Dataset excerpts ::

══════

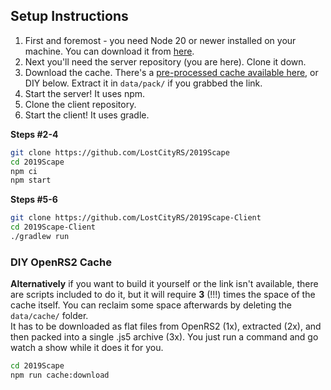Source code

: ## Setup Instructions

1. First and foremost - you need Node 20 or newer installed on your machine. You can download it from [here](https://nodejs.org/en/download/).
2. Next you'll need the server repository (you are here). Clone it down.
3. Download the cache. There's a [pre-processed cache available here](todo), or DIY below. Extract it in `data/pack/` if you grabbed the link.
4. Start the server! It uses npm.
5. Clone the client repository.
6. Start the client! It uses gradle.

**Steps #2-4**
```bash
git clone https://github.com/LostCityRS/2019Scape
cd 2019Scape
npm ci
npm start
```

**Steps #5-6**
```bash
git clone https://github.com/LostCityRS/2019Scape-Client
cd 2019Scape-Client
./gradlew run
```

### DIY OpenRS2 Cache

**Alternatively** if you want to build it yourself or the link isn't available, there are scripts included to do it, but it will require **3** (!!!) times the space of the cache itself. You can reclaim some space afterwards by deleting the `data/cache/` folder.  
It has to be downloaded as flat files from OpenRS2 (1x), extracted (2x), and then packed into a single .js5 archive (3x). You just run a command and go watch a show while it does it for you.

```bash
cd 2019Scape
npm run cache:download
```
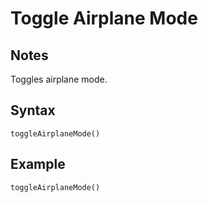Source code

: # Toggle Airplane Mode
## Notes
Toggles airplane mode.
## Syntax
```
toggleAirplaneMode()
```
## Example
```
toggleAirplaneMode()
```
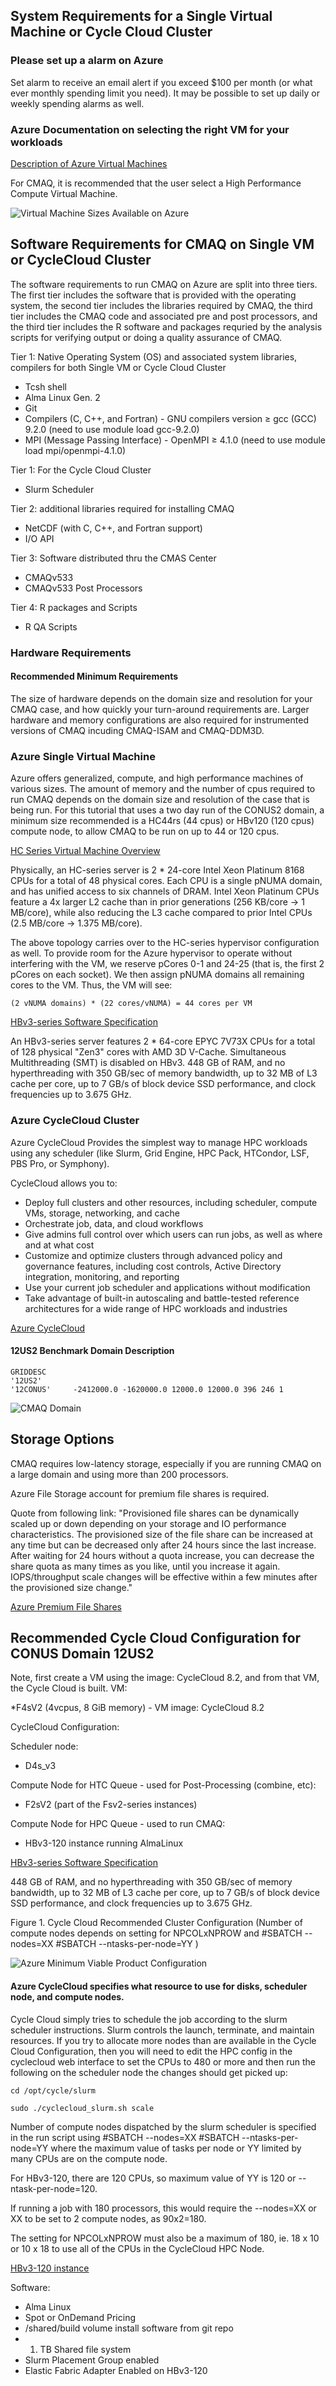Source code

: ## System Requirements for a Single Virtual Machine or Cycle Cloud Cluster

### Please set up a alarm on Azure 
Set alarm to receive an email alert if you exceed $100 per month (or what ever monthly spending limit you need).
It may be possible to set up daily or weekly spending alarms as well.

### Azure Documentation on selecting the right VM for your workloads

<a href="https://docs.microsoft.com/en-us/azure/virtual-machines/sizes">Description of Azure Virtual Machines</a>

For CMAQ, it is recommended that the user select a High Performance Compute Virtual Machine.

![Virtual Machine Sizes Available on Azure](../../azure_web_interface_images/Azure_Virtual_Machines_Available.png)


## Software Requirements for CMAQ on Single VM or CycleCloud Cluster

The software requirements to run CMAQ on Azure are split into three tiers. The first tier includes the software that is provided with the operating system, the second tier includes the libraries required by CMAQ, the third tier includes the CMAQ code and associated pre and post processors, and the third tier includes the R software and packages requried by the analysis scripts for verifying output or doing a quality assurance of CMAQ.

Tier 1: Native Operating System (OS) and associated system libraries, compilers for both Single VM or Cycle Cloud Cluster

* Tcsh shell
* Alma Linux Gen. 2
* Git
* Compilers (C, C++, and Fortran) - GNU compilers version ≥ gcc (GCC) 9.2.0 (need to use module load gcc-9.2.0)
* MPI (Message Passing Interface) -  OpenMPI ≥ 4.1.0  (need to use module load mpi/openmpi-4.1.0)

Tier 1: For the Cycle Cloud Cluster

* Slurm Scheduler

Tier 2: additional libraries required for installing CMAQ

* NetCDF (with C, C++, and Fortran support)
* I/O API

Tier 3: Software distributed thru the CMAS Center

* CMAQv533
* CMAQv533 Post Processors

Tier 4: R packages and Scripts

* R QA Scripts

### Hardware Requirements

#### Recommended Minimum Requirements

The size of hardware depends on the domain size and resolution for  your CMAQ case, and how quickly your turn-around requirements are.
Larger hardware and memory configurations are also required for instrumented versions of CMAQ incuding CMAQ-ISAM and CMAQ-DDM3D.

### Azure Single Virtual Machine

Azure offers generalized, compute, and high performance machines of various sizes.
The amount of memory and the number of cpus required to run CMAQ depends on the domain size and resolution of the case that is being run.
For this tutorial that uses a two day run of the CONUS2 domain, a minimum size recommended is a HC44rs (44 cpus)  or HBv120 (120 cpus) compute node, to allow CMAQ to be run on up to 44 or 120 cpus.

<a href="https://docs.microsoft.com/en-us/azure/virtual-machines/workloads/hpc/hc-series-overview">HC Series Virtual Machine Overview</a>

Physically, an HC-series server is 2 * 24-core Intel Xeon Platinum 8168 CPUs for a total of 48 physical cores. Each CPU is a single pNUMA domain, and has unified access to six channels of DRAM. Intel Xeon Platinum CPUs feature a 4x larger L2 cache than in prior generations (256 KB/core -> 1 MB/core), while also reducing the L3 cache compared to prior Intel CPUs (2.5 MB/core -> 1.375 MB/core).

The above topology carries over to the HC-series hypervisor configuration as well. To provide room for the Azure hypervisor to operate without interfering with the VM, we reserve pCores 0-1 and 24-25 (that is, the first 2 pCores on each socket). We then assign pNUMA domains all remaining cores to the VM. Thus, the VM will see:

```
(2 vNUMA domains) * (22 cores/vNUMA) = 44 cores per VM
```

<a href="https://docs.microsoft.com/en-us/azure/virtual-machines/workloads/hpc/hbv3-series-overview#software-specifications">HBv3-series Software Specification</a>

An HBv3-series server features 2 * 64-core EPYC 7V73X CPUs for a total of 128 physical "Zen3" cores with AMD 3D V-Cache. Simultaneous Multithreading (SMT) is disabled on HBv3.  448 GB of RAM, and no hyperthreading with 350 GB/sec of memory bandwidth, up to 32 MB of L3 cache per core, up to 7 GB/s of block device SSD performance, and clock frequencies up to 3.675 GHz.


### Azure CycleCloud Cluster

Azure CycleCloud Provides the simplest way to manage HPC workloads using any scheduler (like Slurm, Grid Engine, HPC Pack, HTCondor, LSF, PBS Pro, or Symphony).

CycleCloud allows you to:

* Deploy full clusters and other resources, including scheduler, compute VMs, storage, networking, and cache
* Orchestrate job, data, and cloud workflows
* Give admins full control over which users can run jobs, as well as where and at what cost
* Customize and optimize clusters through advanced policy and governance features, including cost controls, Active Directory integration, monitoring, and reporting
* Use your current job scheduler and applications without modification
* Take advantage of built-in autoscaling and battle-tested reference architectures for a wide range of HPC workloads and industries


<a href="https://docs.microsoft.com/en-us/azure/cyclecloud/?view=cyclecloud-8">Azure CycleCloud</a>


#### 12US2 Benchmark Domain Description

```
GRIDDESC
'12US2'
'12CONUS'     -2412000.0 -1620000.0 12000.0 12000.0 396 246 1
```

![CMAQ Domain](../../qa_plots/tileplots/CMAQ_ACONC_12US2_Benchmark_Tileplot.png)


## Storage Options

CMAQ requires low-latency storage, especially if you are running CMAQ on a large domain and using more than 200 processors.

Azure File Storage account for premium file shares is required. 

Quote from following link: "Provisioned file shares can be dynamically scaled up or down depending on your storage and IO performance characteristics.
The provisioned size of the file share can be increased at any time but can be decreased only after 24 hours since the last increase. 
After waiting for 24 hours without a quota increase, you can decrease the share quota as many times as you like, until you increase it again. 
IOPS/throughput scale changes will be effective within a few minutes after the provisioned size change."

<a href="https://learn.microsoft.com/en-us/azure/storage/files/understanding-billing#provisioned-model">Azure Premium File Shares</a>

 
## Recommended Cycle Cloud Configuration for CONUS Domain 12US2

Note, first create a VM using the image: CycleCloud 8.2, and from that VM, the Cycle Cloud is built.
VM:

*F4sV2 (4vcpus, 8 GiB memory) - VM image: CycleCloud 8.2

CycleCloud Configuration:

Scheduler node:

* D4s_v3

Compute Node for HTC Queue - used for Post-Processing (combine, etc):

* F2sV2 (part of the Fsv2-series instances)

Compute Node for HPC Queue - used to run CMAQ:

*  HBv3-120 instance running AlmaLinux 

<a href="https://docs.microsoft.com/en-us/azure/virtual-machines/workloads/hpc/hbv3-series-overview#software-specifications">HBv3-series Software Specification</a>

448 GB of RAM, and no hyperthreading with 350 GB/sec of memory bandwidth, up to 32 MB of L3 cache per core, up to 7 GB/s of block device SSD performance, and clock frequencies up to 3.675 GHz.

Figure 1. Cycle Cloud Recommended Cluster Configuration (Number of compute nodes depends on setting for NPCOLxNPROW and #SBATCH --nodes=XX #SBATCH --ntasks-per-node=YY )

![Azure Minimum Viable Product Configuration](../../diagrams/microsoft_azure_cycle_cloud.png)

#### Azure CycleCloud specifies what resource to use for disks, scheduler node, and compute nodes. 
Cycle Cloud simply tries to schedule the job according to the slurm scheduler instructions. Slurm controls the launch, terminate, and maintain resources.
If you try to allocate more nodes than are available in the Cycle Cloud Configuration, then you will need to 
edit the HPC config in the cyclecloud web interface to set the CPUs to 480 or more and then run the following on the scheduler node the changes should get picked up:

`cd /opt/cycle/slurm`

`sudo ./cyclecloud_slurm.sh scale`

Number of compute nodes dispatched by the slurm scheduler is specified in the run script using #SBATCH --nodes=XX #SBATCH --ntasks-per-node=YY where the maximum value of tasks per node or YY limited by many CPUs are on the compute node.  

For HBv3-120, there are 120 CPUs, so maximum value of YY is 120 or --ntask-per-node=120.  

If running a job with 180 processors, this would require the --nodes=XX or XX to be set to 2 compute nodes, as 90x2=180.  

The setting for NPCOLxNPROW must also be a maximum of 180, ie. 18 x 10 or 10 x 18 to use all of the CPUs in the CycleCloud HPC Node.


<a href="https://docs.microsoft.com/en-us/azure/virtual-machines/hbv3-series">HBv3-120 instance </a>


Software: 

* Alma Linux
* Spot or OnDemand Pricing 
* /shared/build volume install software from git repo
* 1. TB Shared file system 
* Slurm Placement Group enabled
* Elastic Fabric Adapter Enabled on HBv3-120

══════

Your instructions ::
Take the word "what" and find each line of the material that contains it. Copy those lines.

Solution to this task ::
Set alarm to receive an email alert if you exceed $100 per month (or what ever monthly spending limit you need).
* Give admins full control over which users can run jobs, as well as where and at what cost
#### Azure CycleCloud specifies what resource to use for disks, scheduler node, and compute nodes. 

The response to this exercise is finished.